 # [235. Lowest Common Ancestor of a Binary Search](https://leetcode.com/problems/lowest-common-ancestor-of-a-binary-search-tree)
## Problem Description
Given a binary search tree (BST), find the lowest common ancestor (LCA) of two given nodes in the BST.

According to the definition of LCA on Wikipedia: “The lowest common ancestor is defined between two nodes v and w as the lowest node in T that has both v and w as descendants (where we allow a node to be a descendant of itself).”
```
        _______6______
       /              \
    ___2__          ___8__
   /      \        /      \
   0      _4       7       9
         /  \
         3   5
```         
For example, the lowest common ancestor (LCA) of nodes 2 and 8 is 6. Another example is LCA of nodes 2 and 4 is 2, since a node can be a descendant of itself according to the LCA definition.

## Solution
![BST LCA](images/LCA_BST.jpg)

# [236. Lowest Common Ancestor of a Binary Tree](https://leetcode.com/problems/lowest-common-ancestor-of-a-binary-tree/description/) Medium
----
WHAT YOU WILL DO:
Every line holding the word "descendant" should be copied out of the records above.

ANSWER BOX:
According to the definition of LCA on Wikipedia: “The lowest common ancestor is defined between two nodes v and w as the lowest node in T that has both v and w as descendants (where we allow a node to be a descendant of itself).”
For example, the lowest common ancestor (LCA) of nodes 2 and 8 is 6. Another example is LCA of nodes 2 and 4 is 2, since a node can be a descendant of itself according to the LCA definition.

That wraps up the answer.